Warner Pacific College
June 23, 2011
Throughout the ages, man has attempted to prepare for the wrath of Mother Nature. However, our best preparation as humans can scarcely match the great force of the element with God’s hand behind them.
In the United States our governmental agency in charge of spearheading disaster relief efforts is FEMA or Federal Emergency Management Agency. This agency is in charge of many things. At the forefront of the FEMA mission is to minimize the loss of life and economic damages incurred from a natural disaster. Beyond this creed, development of safety codes, response to need and training of local authorities in how to respond to the needs of civilians are some others.
While FEMA and local agencies can plan and train infinitum, nothing can protect us from our own under estimation of nature, and the scope of a projected disaster. Additionally, planning, codes and training do not necessarily ensure a smooth implementation in the face of chaos and panic.

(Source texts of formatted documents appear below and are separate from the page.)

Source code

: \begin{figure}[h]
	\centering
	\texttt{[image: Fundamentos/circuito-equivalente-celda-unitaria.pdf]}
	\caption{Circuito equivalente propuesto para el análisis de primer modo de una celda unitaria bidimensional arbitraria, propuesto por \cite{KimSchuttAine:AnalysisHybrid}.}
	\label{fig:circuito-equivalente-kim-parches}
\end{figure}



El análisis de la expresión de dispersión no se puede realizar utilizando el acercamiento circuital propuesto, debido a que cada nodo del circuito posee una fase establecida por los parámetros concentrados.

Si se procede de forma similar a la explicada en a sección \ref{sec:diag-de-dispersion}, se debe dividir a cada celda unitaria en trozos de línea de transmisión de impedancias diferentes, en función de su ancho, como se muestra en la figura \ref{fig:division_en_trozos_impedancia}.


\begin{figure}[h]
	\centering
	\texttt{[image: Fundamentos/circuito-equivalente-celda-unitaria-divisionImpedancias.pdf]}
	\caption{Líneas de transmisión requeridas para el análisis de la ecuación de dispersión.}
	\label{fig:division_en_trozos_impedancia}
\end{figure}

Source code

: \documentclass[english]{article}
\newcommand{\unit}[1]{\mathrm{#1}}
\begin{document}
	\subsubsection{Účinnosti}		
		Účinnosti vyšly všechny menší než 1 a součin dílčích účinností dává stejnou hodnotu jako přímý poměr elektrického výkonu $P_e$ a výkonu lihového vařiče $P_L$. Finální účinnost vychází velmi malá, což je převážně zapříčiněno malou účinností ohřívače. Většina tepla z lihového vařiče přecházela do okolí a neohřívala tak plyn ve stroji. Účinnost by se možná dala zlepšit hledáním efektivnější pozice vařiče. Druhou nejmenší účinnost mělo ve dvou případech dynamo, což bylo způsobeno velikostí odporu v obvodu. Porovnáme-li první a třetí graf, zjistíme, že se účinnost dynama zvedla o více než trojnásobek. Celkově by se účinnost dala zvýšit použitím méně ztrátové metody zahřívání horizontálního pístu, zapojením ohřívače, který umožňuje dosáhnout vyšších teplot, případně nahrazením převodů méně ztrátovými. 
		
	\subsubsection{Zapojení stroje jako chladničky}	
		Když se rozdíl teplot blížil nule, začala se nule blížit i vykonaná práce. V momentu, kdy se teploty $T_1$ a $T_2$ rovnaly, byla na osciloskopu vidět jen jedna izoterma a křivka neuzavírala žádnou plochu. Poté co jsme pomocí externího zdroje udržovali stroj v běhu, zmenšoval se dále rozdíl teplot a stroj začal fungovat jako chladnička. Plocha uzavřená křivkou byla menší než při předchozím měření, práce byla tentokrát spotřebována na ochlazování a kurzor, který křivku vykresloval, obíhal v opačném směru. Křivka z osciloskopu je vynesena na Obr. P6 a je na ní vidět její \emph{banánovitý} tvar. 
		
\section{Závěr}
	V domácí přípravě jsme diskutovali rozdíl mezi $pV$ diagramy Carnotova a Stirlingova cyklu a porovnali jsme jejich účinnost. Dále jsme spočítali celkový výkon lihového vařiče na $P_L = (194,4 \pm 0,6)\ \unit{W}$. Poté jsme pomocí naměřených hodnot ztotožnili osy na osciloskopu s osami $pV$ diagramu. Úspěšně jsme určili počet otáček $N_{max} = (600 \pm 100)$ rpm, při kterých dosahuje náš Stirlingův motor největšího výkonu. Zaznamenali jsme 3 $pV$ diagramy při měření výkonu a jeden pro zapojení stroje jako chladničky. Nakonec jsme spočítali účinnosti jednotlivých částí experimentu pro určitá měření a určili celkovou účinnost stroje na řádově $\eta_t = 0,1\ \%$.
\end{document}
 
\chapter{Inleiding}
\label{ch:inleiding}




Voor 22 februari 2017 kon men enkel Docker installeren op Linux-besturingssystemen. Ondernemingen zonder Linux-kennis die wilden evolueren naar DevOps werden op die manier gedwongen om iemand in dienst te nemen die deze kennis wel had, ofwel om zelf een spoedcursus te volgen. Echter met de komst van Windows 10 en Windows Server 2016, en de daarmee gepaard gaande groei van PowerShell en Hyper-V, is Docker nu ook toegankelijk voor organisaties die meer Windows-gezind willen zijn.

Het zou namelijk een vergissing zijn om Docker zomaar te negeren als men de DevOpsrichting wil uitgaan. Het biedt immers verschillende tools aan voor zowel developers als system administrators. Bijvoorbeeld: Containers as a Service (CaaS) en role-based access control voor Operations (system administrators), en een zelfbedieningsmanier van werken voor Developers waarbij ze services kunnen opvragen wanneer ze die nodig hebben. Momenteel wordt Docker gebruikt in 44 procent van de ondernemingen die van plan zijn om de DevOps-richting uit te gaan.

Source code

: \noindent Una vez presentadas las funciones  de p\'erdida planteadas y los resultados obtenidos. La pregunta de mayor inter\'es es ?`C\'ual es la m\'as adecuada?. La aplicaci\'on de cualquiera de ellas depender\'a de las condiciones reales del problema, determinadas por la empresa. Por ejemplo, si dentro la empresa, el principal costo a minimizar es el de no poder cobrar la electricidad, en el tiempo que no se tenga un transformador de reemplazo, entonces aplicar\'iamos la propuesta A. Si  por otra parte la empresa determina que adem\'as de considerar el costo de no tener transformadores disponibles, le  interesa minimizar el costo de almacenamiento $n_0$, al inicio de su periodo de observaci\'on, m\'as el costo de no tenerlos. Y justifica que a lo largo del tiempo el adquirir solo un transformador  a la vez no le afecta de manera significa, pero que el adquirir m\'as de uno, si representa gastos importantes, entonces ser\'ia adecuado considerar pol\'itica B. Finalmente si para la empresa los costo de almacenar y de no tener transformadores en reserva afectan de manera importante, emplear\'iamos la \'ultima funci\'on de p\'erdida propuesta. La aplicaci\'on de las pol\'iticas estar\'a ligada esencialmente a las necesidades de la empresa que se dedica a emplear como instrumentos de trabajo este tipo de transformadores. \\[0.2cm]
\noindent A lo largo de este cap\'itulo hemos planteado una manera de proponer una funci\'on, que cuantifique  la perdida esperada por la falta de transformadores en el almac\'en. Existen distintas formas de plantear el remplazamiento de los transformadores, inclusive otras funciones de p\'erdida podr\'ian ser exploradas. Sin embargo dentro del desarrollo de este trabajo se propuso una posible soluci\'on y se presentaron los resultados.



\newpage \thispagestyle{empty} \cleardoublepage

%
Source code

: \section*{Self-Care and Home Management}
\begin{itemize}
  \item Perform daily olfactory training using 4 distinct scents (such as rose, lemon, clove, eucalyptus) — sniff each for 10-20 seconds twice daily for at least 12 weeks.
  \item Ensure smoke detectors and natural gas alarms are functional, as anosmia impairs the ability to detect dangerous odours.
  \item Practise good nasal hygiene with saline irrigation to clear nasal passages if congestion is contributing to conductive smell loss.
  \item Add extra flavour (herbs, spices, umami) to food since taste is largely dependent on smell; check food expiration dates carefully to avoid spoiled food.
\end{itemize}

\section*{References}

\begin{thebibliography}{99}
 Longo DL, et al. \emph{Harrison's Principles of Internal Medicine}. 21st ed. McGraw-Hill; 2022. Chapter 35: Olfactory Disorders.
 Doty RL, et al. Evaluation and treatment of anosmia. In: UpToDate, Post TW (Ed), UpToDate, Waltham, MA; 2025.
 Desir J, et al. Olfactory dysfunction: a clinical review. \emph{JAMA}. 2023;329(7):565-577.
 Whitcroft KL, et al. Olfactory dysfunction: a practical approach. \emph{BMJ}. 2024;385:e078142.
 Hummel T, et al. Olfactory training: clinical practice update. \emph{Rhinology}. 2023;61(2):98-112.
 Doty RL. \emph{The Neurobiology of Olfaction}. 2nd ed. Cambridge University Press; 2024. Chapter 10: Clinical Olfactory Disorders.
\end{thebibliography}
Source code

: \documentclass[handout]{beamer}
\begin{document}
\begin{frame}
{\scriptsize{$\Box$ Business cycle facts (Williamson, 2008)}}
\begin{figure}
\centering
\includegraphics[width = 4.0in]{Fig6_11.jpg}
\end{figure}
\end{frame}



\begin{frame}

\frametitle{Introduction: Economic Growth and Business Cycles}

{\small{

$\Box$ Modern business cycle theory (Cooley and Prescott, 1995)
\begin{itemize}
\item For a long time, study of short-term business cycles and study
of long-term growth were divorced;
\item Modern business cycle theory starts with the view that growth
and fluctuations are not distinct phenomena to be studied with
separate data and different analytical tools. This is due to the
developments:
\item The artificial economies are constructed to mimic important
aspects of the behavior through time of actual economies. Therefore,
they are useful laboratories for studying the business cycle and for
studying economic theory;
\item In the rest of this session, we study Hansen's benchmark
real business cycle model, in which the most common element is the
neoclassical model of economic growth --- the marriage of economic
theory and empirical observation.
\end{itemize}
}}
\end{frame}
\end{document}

An example of this statement can be found in the black eye received by FEMA from it’s response to the 2005 Hurricane Katrina. Over the course of the weeks following the hurricane landing of the coast of Louisiana, FEMA director and chiefs failed to communicate with the scores of private and local governmental agencies who stood idly by waiting for permission to bring in needed supplies and evacuate the mounting number of desperate, homeless refugees. Regardless of the plans in place, and the epic disaster at hand, our government failed to execute relief on even the most basic levels. (Homeland Security, 2006)
In the face of natural and man made disaster, perhaps our greatest strength lies in our resiliency as a nation and the kindness of strangers. Time and time again, stories of recovery efforts are threaded with the efforts of grass roots relief.
Churches, humanitarian groups and individuals come. Like the stream of doctors and nurses seen walking to the World Trade Centers on September 11, 2001, these men and women rebuild cities and lives. Many times the smaller groups meet needs and aid in survival where larger governmental agencies fail to even see the outstretched hand.
On a personal basis, I have a business client whose entire business portfolio lies in the tornado stricken city of Tuscaloosa, AL. Suffering a complete loss to one of his business locations, the loss of 8 rental homes and the death of tenants, I listened intently to his recount of that terrible week. As I listened, I thanked God to live in a place such as Oregon, mild in weather and climate.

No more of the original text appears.